It was held by the Hon’ble
Tribunal that the role of the Customs Authorities under the DEPB Scheme was
only to verify exporter’s declaration, quantity and FOB value of export
products and in case they find any discrepancy between goods declared and
those exported, they can only report it to DGFT. The Custom Authorities do not
have the authority to reduce DEPB credit as classification under the DEPB
schedule is not their function.
[Vishal Exports Overseas Ltd.
vs. Commissioner of Customs, Kochi 2006 (202) E.L.T 101 (Tri-Bang.)]
-
High Court order upholding
confiscation of goods, discretion still available on the levy of penalty
The issue involved was
whether the Hon’ble High Court’s decision upholding the confiscation of goods
is binding on the Tribunal. The Tribunal ruled that though the High Court’s
decision is binding on it but the Tribunal can always sit in judgment over the
correctness or otherwise of the quantum of fine and penalty imposed. The
Tribunal can modify the quantum of punishment and penalty if it feels that the
penalty imposed is unreasonable even though no appeal has been filed by the
respondent as these are matters of discretion.
[Commissioner of Customs,
Chennai vs. Vijex Office Equipment Pvt. Ltd. 2006 (202) E.L.T 123
(Tri-Chennai)].
-
Clearance of goods from
Custom Bonded Warehouse after issue of exemption Notification. Whether
exemption available?
The appellant imported
certain goods in November 2001 and filed the Bill of Entry in January 2002 to
avoid further interest. Thereafter the appellant paid duty by filling ex-bond
bill of entry and sought removal of goods from the warehouse. In March, 2002,
the Government of India issued an exemption Notification in respect of the
goods in question when those were within the bonded warehouse under Customs
Jurisdiction. Thereafter, the appellant filed a refund claim which was
rejected by the authorities.
It was held that the
appellant was entitled to the refund claim as in spite of payment of duty
before; it was the Customs authorities which did not permit the clearance of
goods. Since the goods were cleared from the warehouse after coming into force
of the Notification, the importer was entitled to its benefit and get refund
of duty.
[Secretary, Council of
Science & Technology, UP vs. Commissioner of Customs (Port) 2006 (202) E.L.T
241 (Cal.)]
-
Delivery of adjudication
order – Proof of valid service
The issue involved in this
case was two fold (i) whether dispatch of the adjudication order by speed post
amounts to a valid service under section 153(a) of the Customs Act, 1962 in
absence of proof of actual delivery of the speed post? and (ii) whether
simultaneous affixing of the order on the notice board while dispatching it by
speed post is sufficient compliance of section 153(b) of the Customs Act?
It was held that the delivery
of order/decision/summons/notice in post office for onward transmission to
addressee by registered post is not a sufficient proof of valid service.
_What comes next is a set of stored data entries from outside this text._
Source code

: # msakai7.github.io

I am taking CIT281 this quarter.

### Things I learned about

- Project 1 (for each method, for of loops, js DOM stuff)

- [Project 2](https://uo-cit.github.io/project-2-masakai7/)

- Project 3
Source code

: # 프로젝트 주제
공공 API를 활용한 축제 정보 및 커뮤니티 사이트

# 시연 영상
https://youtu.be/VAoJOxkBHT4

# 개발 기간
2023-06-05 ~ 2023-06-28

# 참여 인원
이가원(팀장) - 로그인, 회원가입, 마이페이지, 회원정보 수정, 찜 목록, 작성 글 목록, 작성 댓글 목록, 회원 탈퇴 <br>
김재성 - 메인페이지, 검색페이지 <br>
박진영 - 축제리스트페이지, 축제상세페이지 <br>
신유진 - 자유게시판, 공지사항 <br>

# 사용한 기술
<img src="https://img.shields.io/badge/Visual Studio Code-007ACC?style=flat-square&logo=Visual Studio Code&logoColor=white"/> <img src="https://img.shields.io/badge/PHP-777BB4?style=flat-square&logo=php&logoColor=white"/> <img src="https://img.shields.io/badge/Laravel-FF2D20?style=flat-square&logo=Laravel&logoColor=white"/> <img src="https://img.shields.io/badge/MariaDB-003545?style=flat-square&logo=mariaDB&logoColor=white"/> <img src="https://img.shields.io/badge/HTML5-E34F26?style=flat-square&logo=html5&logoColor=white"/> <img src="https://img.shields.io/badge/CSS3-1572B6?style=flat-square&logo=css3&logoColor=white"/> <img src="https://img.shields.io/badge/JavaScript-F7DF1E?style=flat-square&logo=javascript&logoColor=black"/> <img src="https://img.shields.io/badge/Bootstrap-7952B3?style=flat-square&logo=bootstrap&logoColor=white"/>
The
concept of deemed service under section 27 of General Clauses Act, 1897 was
held to be inapplicable as there is no scope of presumption in taxing matters.
It was held that the service has to be effected in accordance with the terms
and conditions under section 153 of Customs Act and section 37C of Central
Excise Act, 1944. On the issue of simultaneous affixing of the order on the
notice board and dispatch by speed post, it was held that the legal
requirement was not served.
[Margra Industries Ltd. vs.
Commissioner of Customs, New Delhi 2006 (202) E.L.T. 244 (Tri-LB]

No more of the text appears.